Research Feature: Environmental Justice for All

The residents of some neighborhoods in Richmond, California, awaken each morning with their senses fully engaged: They feel a familiar burning in their eyes and throats, smell the acrid stench of sulfur, and hear the endless rumble of diesel trucks. And they find their homes once again blanketed with a thin coating of soot.           

Richmond spreads out across a peninsula separating San Pablo Bay, a shallow tidal estuary, from San Francisco. Once ranching country, the city has been transformed over the past century into a highly industrialized urban landscape, with the second largest oil refinery on the West Coast helping to define its silhouette. Richmond is also home to a chemical plant, a metal fabrication factory, and a power plant. Two major train lines form a nexus there, and several interstates and one parkway snake through the city. The emissions from all those industries and transit lines seep into the homes—and lungs—of residents.

“In Richmond, paint peels off houses and cars far faster than anywhere else I’ve seen,” says Carla Perez, a community organizer and director of the Northern California Program of Communities for a Better Environment (CBE). “Soot collects everywhere. It’s not surprising that Richmond has the county’s highest hospitalization rate for asthma.”

Less than twenty miles to the west, perched on the California coast, is Bolinas, a town with a population one-hundredth that of Richmond. A nearly reclusive community, Bolinas has no heavy industry. There, residents can awaken to the scent of clean salt air and the sounds of birdsong and ocean swells.
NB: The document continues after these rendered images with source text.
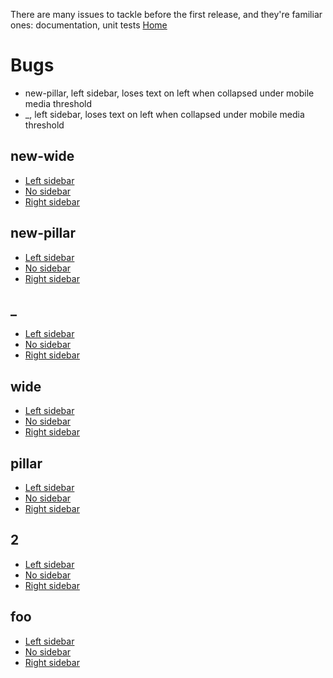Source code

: There are many issues to tackle before the first release, and they're familiar ones: documentation, unit tests
[Home](index.html)

# Bugs
* new-pillar, left sidebar, loses text on left when collapsed under mobile media threshold
* _, left sidebar, loses text on left when collapsed under mobile media threshold
  
## new-wide 
* [Left sidebar](new-wide-left-sidebar.html)
* [No sidebar](new-wide-index.html)
* [Right sidebar](new-wide-right-sidebar.html)

## new-pillar
* [Left sidebar](new-pillar-left-sidebar.html)
* [No sidebar](new-pillar-index.html)
* [Right sidebar](new-pillar-right-sidebar.html)

## _
* [Left sidebar](ur-left-sidebar.html)
* [No sidebar](ur-index.html)
* [Right sidebar](ur-right-sidebar.html)

## wide 
* [Left sidebar](wide-left-sidebar.html)
* [No sidebar](wide-index.html)
* [Right sidebar](wide-right-sidebar.html)

## pillar
* [Left sidebar](pillar-left-sidebar.html)
* [No sidebar](pillar-index.html)
* [Right sidebar](pillar-right-sidebar.html)

## 2
* [Left sidebar](2-left-sidebar.html)
* [No sidebar](2-index.html)
* [Right sidebar](2-right-sidebar.html)

## foo
* [Left sidebar](foo-left-sidebar.html)
* [No sidebar](foo-index.html)
* [Right sidebar](foo-right-sidebar.html)




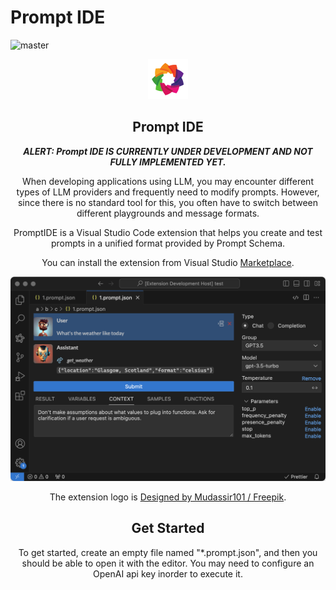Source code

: # Prompt IDE

![master](https://github.com/prompt-native/prompt-ide/actions/workflows/github-actions-build.yml/badge.svg)

<div style="text-align:center">
<img src="./assets/prompt-ide.png" alt="Logo" width="64" height="64">
<h2>Prompt IDE</h2>
<div>

_**ALERT: Prompt IDE IS CURRENTLY UNDER DEVELOPMENT AND NOT FULLY IMPLEMENTED YET.**_

When developing applications using LLM, you may encounter different types of LLM providers and frequently need to modify prompts. However, since there is no standard tool for this, you often have to switch between different playgrounds and message formats.

PromptIDE is a Visual Studio Code extension that helps you create and test prompts in a unified format provided by Prompt Schema.

You can install the extension from Visual Studio [Marketplace](https://marketplace.visualstudio.com/items?itemName=riguz.prompt-ide).

![](./screenshot.png)

The extension logo is <a href="http://www.freepik.com">Designed by Mudassir101 / Freepik</a>.

## Get Started

To get started, create an empty file named "\*.prompt.json", and then you should be able to open it with the editor. You may need to configure an OpenAI api key inorder to execute it.
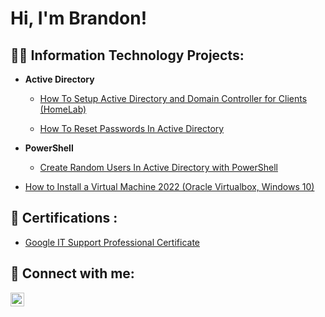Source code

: <h1>Hi, I'm Brandon!

<h2>👨‍💻 Information Technology Projects:</h2>

- <b>Active Directory </b>
  - [How To Setup Active Directory and Domain Controller for Clients (HomeLab)](https://github.com/joshmadakor1/Algorithms-Practice)

  - [How To Reset Passwords In Active Directory](https://github.com/joshmadakor1/Algorithms-Practice)
  
- <b>PowerShell</b>
  - [Create Random Users In Active Directory with PowerShell](https://github.com/joshmadakor1/Sentinel-Lab)

- [How to Install a Virtual Machine 2022 (Oracle Virtualbox, Windows 10)](https://github.com/BrandonL99/HowToSetUpAVirtualBox/blob/main/README.md)

<h2>📄 Certifications :</h2>

  - [Google IT Support Professional Certificate](https://coursera.org/share/de5d2daebee401faa0096017b87f1ef1)
  
<h2> 🤳 Connect with me:</h2>

[<img align="left" alt="BrandonLorenzo | LinkedIn" width="22px" src="https://cdn.jsdelivr.net/npm/simple-icons@v3/icons/linkedin.svg" />][linkedin]


[twitter]: https://twitter.com/brandonlorenzo
[youtube]: https://www.youtube.com/c/brandonlorenzo
[instagram]: https://www.instagram.com/brandonlorenzo/
[linkedin]: https://www.linkedin.com/in/brandonlorenzo/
Separated by less than twenty miles, Richmond (left) is largely a low-income community, with a predominance of Latinos and African Americans, while Bolinas is relatively affluent and primarily white. The environmental contrasts between the two communities are even more dramatic. “Statistics on environmental injustices in the United States are alarming—and enduring,” says Carla Perez, director of the Northern California Program of Communities for a Better Environment.

CBE, an environmental health and justice organization in California, has joined forces with Silent Spring Institute and Brown University to study the patterns of exposure to chemical pollutants in Richmond and Bolinas. From June to October 2006—with protocols, equipment, and training provided by Silent Spring Institute—CBE staff members collected air and dust samples both inside and outside 40 homes in the Liberty/Atchison Village area of Richmond. They also took samples from 10 homes in Bolinas.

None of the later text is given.